“Happy to meet you. Titania, let me introduce the Sultan of Turkey and the Pirate of Penzance.”

Two tall lads stood just beyond Marcella. Betty shook hands with a richly dressed “Sultan” and a wildly equipped pirate, who looked very handsome and bent over Betty’s hand like some cavalier of old. Betty wondered if these boys were guests or just on a sort of receiving committee. If the pirate were one of the boys in school, he must be a senior or one of the older junior boys she was sure.

Two boys, who had been chatting with some others, turned back to be introduced to Betty and Kathryn by the pirate and Betty understood that they, too, properly belonged in the receiving line. All were masked except Marcella, who wanted to meet her guests in her proper person.

“The thing to do next,” said one of the girls, “is to go through the main rooms, see the decorations, visit the tent and have your fortune told, go and bob for apples or do some of the other stunts, whatever you can get in before the masked dancing begins. We’re going to have the old-fashioned square dances just as soon as everybody is here. But of course, you’re to talk to the other girls and boys and try to find out who they are—oh, you’ll see what to do. Marcella has somebody to tell you.”

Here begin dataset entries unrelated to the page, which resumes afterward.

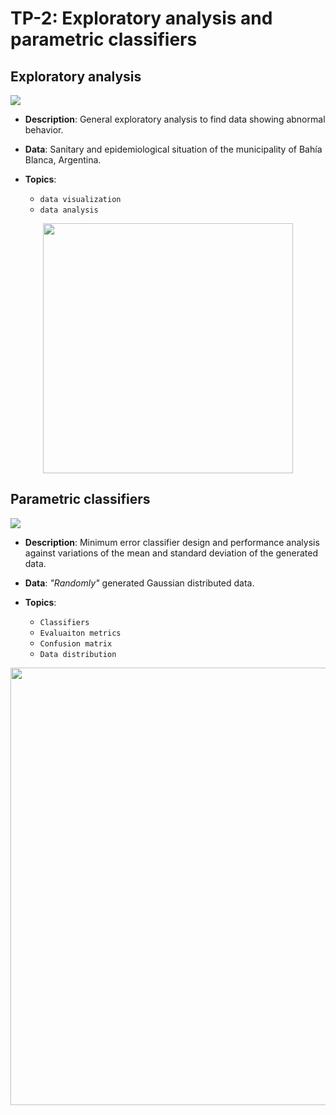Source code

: # TP-2: Exploratory analysis and parametric classifiers

## Exploratory analysis
[![](https://img.shields.io/badge/Source%20Code-TP%202.1-f55?style=for-the-badge&logo=jupyter&logoColor=white)](https://github.com/Alejandro-ZZ/Machine-Learning-UNS/blob/master/TP-2/2_1_Exploratory_analysis.ipynb)

* **Description**: General exploratory analysis to find data showing abnormal behavior.

* **Data**: Sanitary and epidemiological situation of the municipality of Bahía Blanca, Argentina.

* **Topics**:
  - `data visualization`
  - `data analysis`

<p align="center">
<img src="https://github.com/Alejandro-ZZ/Machine-Learning-UNS/assets/71833624/0fbf4de5-6d56-4f6a-b704-52c1f4052321" height="400">
</p>

## Parametric classifiers
[![](https://img.shields.io/badge/Source%20Code-TP%202.2-f55?style=for-the-badge&logo=jupyter&logoColor=white)](https://github.com/Alejandro-ZZ/Machine-Learning-UNS/blob/master/TP-2/2_2_Least_error_classifier.ipynb)

* **Description**: Minimum error classifier design and performance analysis against variations of the mean and standard deviation of the generated data.

* **Data**: *"Randomly"* generated Gaussian distributed data.

* **Topics**:
  - `Classifiers`
  - `Evaluaiton metrics`
  - `Confusion matrix` 
  - `Data distribution`

<p align="center">
<img src="https://github.com/Alejandro-ZZ/Machine-Learning-UNS/assets/71833624/ef0af55f-ab29-43e2-8aff-c213a42b3d2b" height="700">
</p>
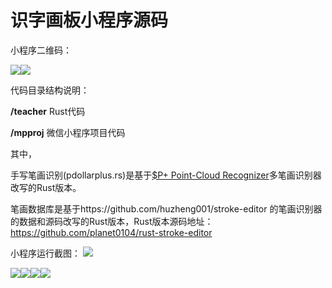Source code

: # 识字画板小程序源码 

小程序二维码：

<img src="https://github.com/planet0104/miniprogram-write-teacher/blob/master/code0.jpg" /><img src="https://github.com/planet0104/miniprogram-write-teacher/blob/master/code1.jpg" />

代码目录结构说明：

<b>/teacher</b> Rust代码

<b>/mpproj</b> 微信小程序项目代码

其中，

手写笔画识别(pdollarplus.rs)是基于[$P+ Point-Cloud Recognizer](http://depts.washington.edu/madlab/proj/dollar/pdollarplus.html "多笔画识别器")多笔画识别器改写的Rust版本。

笔画数据库是基于https://github.com/huzheng001/stroke-editor 的笔画识别器的数据和源码改写的Rust版本，Rust版本源码地址：https://github.com/planet0104/rust-stroke-editor


小程序运行截图：
<img src="https://github.com/planet0104/miniprogram-write-teacher/blob/master/screenrecorder.gif" />

<img src="https://github.com/planet0104/miniprogram-write-teacher/blob/master/screenshot0.png" /><img src="https://github.com/planet0104/miniprogram-write-teacher/blob/master/screenshot1.png" /><img src="https://github.com/planet0104/miniprogram-write-teacher/blob/master/screenshot2.png" /><img src="https://github.com/planet0104/miniprogram-write-teacher/blob/master/screenshot3.png" />

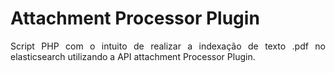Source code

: # Attachment Processor Plugin

<p align="justify">Script PHP com o intuito de realizar a indexação de texto .pdf no elasticsearch utilizando a API attachment Processor Plugin.</p>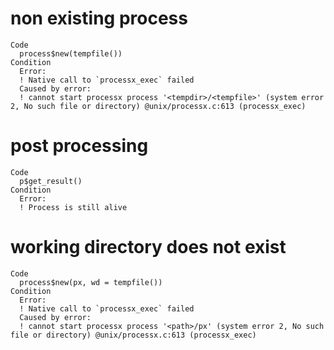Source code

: # non existing process

    Code
      process$new(tempfile())
    Condition
      Error:
      ! Native call to `processx_exec` failed
      Caused by error:
      ! cannot start processx process '<tempdir>/<tempfile>' (system error 2, No such file or directory) @unix/processx.c:613 (processx_exec)

# post processing

    Code
      p$get_result()
    Condition
      Error:
      ! Process is still alive

# working directory does not exist

    Code
      process$new(px, wd = tempfile())
    Condition
      Error:
      ! Native call to `processx_exec` failed
      Caused by error:
      ! cannot start processx process '<path>/px' (system error 2, No such file or directory) @unix/processx.c:613 (processx_exec)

Kathryn and Betty, however, did not feel like fortunes yet. They looked all around for Carolyn, who evidently had not arrived, and had an amusing conversation with a rollicking clown, who turned out to be, so they thought, Chet Dorrance; but he would not acknowledge it when Kathryn said that she “guessed it was Chet.” Betty hoped that Ted was there among some of the tall figures. He probably knew Marcella.

“It’s a good thing we’ve been having the funny old dances in ‘gym,’ isn’t it?” asked Kathryn. “Do you suppose the boys know ’em?”

“They can learn. I imagine we’ll all be told what to do. Besides, nobody has to dance that doesn’t want to.”

Carolyn came and found the girls, though she was claimed almost immediately by another clown, very spotty as to his ruffled and bulging suit and wearing at first a mask which covered his entire face, but that proved too hot. He had an ordinary mask in his pocket, he told Carolyn, who encouraged him to put it on. “Get into a corner and whisk off that hot mask,” she advised. “I’ll turn my back to you and hand you the little one.”

“You won’t give me away if you happen to see?”

“Of course not. I will keep your secret till we unmask!” she added, in lofty tones, then giggled.